ABOUT THIS TASK | Search the entries below for the string "from" and copy the lines that hold it.

Dataset records:
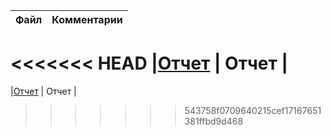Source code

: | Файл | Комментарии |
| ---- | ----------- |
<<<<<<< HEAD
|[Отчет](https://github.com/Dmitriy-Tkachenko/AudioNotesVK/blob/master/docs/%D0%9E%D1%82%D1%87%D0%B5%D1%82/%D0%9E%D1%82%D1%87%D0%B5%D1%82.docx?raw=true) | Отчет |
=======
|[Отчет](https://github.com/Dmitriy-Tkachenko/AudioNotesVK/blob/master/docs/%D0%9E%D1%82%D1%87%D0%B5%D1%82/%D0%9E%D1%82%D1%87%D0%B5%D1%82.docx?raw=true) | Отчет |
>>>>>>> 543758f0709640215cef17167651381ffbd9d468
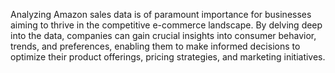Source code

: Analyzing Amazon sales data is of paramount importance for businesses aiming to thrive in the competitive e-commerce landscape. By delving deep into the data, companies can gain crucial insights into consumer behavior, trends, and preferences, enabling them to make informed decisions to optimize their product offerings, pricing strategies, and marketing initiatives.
...
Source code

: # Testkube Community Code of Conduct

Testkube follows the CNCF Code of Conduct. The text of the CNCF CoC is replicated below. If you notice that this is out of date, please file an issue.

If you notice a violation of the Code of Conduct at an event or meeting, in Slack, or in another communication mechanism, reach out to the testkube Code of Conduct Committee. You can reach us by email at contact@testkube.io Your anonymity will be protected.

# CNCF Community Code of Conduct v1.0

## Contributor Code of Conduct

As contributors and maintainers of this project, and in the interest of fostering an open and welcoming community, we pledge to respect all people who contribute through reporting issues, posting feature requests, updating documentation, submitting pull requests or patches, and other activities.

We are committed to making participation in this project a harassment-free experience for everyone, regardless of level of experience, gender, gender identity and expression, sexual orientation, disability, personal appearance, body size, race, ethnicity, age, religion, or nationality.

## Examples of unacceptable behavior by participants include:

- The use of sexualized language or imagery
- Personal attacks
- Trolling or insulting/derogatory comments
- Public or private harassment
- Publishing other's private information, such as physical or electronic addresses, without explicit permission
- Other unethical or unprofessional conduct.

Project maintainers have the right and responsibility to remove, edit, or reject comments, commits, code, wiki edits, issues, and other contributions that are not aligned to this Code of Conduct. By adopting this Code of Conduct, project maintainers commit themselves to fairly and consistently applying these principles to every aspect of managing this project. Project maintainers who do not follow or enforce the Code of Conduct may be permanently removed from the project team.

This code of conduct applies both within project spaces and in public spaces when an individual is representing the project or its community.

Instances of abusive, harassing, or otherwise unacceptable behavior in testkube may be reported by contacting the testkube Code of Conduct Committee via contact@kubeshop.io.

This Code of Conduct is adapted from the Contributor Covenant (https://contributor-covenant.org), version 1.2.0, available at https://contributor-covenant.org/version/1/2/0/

RESULT |
Project maintainers have the right and responsibility to remove, edit, or reject comments, commits, code, wiki edits, issues, and other contributions that are not aligned to this Code of Conduct. By adopting this Code of Conduct, project maintainers commit themselves to fairly and consistently applying these principles to every aspect of managing this project. Project maintainers who do not follow or enforce the Code of Conduct may be permanently removed from the project team.
This Code of Conduct is adapted from the Contributor Covenant (https://contributor-covenant.org), version 1.2.0, available at https://contributor-covenant.org/version/1/2/0/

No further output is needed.